_About this exercise_. Check every line of the data for the string "deleted" and copy the ones that have it.

#### Data for processing ####

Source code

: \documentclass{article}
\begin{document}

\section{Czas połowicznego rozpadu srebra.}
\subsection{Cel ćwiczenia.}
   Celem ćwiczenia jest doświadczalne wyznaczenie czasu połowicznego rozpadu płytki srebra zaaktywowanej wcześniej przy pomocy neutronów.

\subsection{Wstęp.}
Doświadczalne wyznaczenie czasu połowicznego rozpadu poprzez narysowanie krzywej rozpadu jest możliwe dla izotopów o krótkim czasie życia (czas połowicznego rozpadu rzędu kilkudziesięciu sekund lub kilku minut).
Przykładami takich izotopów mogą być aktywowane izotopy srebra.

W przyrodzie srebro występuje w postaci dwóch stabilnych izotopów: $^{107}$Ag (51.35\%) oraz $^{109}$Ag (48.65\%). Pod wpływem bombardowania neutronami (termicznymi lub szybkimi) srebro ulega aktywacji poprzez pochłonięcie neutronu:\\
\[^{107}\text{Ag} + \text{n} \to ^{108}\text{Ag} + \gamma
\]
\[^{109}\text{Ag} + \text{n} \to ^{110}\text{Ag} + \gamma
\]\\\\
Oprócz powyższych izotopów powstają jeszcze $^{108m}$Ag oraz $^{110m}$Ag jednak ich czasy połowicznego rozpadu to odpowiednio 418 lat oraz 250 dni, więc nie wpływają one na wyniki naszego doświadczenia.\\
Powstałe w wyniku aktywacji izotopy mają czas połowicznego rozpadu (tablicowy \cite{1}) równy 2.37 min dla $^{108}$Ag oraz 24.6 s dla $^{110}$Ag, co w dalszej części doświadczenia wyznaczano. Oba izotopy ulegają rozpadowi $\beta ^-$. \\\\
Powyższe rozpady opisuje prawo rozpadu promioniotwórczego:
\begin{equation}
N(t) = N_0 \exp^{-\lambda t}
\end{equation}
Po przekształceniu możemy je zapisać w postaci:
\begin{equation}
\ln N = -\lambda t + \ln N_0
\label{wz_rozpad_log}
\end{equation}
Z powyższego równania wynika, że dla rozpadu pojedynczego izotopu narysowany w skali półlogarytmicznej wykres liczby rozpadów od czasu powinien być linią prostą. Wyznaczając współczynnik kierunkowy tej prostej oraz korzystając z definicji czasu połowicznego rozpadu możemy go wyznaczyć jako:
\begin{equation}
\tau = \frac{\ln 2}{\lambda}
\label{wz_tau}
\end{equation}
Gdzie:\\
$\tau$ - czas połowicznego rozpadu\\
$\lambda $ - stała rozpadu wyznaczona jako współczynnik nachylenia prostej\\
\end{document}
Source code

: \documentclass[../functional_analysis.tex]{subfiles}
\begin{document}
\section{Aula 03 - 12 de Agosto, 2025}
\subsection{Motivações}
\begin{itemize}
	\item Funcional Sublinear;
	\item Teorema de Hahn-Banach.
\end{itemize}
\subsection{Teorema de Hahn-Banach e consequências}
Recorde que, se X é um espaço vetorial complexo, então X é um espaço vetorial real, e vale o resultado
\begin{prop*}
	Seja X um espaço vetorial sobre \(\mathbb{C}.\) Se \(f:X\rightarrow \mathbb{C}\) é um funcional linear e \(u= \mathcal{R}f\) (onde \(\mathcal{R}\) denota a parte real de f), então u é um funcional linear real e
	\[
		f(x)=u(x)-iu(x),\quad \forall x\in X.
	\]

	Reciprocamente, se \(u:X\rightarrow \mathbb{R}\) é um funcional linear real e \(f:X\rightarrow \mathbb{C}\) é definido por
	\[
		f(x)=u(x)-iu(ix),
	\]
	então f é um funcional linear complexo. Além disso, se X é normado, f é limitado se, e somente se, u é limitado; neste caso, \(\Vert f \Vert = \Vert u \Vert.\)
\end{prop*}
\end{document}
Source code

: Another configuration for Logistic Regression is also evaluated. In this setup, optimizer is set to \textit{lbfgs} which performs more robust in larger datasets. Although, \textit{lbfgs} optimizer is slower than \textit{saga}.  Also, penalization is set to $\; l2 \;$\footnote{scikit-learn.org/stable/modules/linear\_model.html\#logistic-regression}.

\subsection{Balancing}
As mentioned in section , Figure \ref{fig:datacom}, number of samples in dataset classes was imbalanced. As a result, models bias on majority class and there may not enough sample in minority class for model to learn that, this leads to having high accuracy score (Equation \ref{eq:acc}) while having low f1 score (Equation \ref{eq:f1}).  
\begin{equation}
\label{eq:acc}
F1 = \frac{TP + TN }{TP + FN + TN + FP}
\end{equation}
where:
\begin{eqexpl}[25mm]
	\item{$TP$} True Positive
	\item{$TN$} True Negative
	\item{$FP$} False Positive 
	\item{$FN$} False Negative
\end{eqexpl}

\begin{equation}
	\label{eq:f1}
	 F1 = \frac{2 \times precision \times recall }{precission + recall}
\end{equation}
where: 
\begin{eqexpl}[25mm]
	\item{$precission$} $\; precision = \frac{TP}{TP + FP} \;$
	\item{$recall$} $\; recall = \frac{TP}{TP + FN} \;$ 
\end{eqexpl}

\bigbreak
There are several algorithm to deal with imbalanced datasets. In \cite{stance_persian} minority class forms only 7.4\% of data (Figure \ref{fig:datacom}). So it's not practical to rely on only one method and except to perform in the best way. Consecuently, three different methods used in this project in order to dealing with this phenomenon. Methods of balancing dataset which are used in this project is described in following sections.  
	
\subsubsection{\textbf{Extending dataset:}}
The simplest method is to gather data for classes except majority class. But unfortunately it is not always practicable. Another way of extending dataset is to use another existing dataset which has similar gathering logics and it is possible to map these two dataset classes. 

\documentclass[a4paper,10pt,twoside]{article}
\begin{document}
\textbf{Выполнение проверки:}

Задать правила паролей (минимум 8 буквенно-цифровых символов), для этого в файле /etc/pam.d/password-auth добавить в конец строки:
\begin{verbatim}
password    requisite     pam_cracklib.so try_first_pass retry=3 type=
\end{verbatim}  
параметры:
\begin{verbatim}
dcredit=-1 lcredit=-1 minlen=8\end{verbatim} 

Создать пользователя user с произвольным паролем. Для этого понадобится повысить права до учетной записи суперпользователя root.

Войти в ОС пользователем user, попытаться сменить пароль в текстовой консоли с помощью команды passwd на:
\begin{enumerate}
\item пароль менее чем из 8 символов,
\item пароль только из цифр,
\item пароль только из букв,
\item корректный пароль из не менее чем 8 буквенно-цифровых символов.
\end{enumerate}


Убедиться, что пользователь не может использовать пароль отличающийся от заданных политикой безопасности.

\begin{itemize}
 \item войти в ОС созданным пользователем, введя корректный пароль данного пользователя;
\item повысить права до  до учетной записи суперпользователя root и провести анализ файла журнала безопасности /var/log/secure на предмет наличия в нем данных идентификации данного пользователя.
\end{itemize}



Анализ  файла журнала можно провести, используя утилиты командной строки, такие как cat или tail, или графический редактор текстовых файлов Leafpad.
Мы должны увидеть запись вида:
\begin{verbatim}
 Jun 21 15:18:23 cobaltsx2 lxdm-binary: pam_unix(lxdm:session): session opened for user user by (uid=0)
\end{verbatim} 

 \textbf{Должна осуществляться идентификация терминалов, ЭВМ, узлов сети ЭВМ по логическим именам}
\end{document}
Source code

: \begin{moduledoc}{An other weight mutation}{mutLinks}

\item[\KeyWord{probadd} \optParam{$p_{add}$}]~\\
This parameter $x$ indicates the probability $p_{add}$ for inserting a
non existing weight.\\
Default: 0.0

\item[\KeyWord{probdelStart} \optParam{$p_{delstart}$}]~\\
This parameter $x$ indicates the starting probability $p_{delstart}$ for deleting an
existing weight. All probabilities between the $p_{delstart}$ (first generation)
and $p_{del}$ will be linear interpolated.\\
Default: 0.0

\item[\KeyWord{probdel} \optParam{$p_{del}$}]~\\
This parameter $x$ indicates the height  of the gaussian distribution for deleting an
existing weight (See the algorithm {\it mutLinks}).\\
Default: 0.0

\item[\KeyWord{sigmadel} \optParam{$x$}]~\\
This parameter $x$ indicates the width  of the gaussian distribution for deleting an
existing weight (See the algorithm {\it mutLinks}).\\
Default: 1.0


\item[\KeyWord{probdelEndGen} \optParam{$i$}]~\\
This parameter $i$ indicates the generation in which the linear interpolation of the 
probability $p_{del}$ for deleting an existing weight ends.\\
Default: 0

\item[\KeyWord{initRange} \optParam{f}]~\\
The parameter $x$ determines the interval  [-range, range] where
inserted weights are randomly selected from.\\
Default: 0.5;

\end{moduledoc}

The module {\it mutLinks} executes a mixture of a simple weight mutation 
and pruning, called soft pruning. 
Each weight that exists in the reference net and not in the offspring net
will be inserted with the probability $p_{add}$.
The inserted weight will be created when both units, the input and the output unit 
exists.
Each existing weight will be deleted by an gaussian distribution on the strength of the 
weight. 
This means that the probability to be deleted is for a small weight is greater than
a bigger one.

####

_Exercise response_.
Each existing weight will be deleted by an gaussian distribution on the strength of the 
This means that the probability to be deleted is for a small weight is greater than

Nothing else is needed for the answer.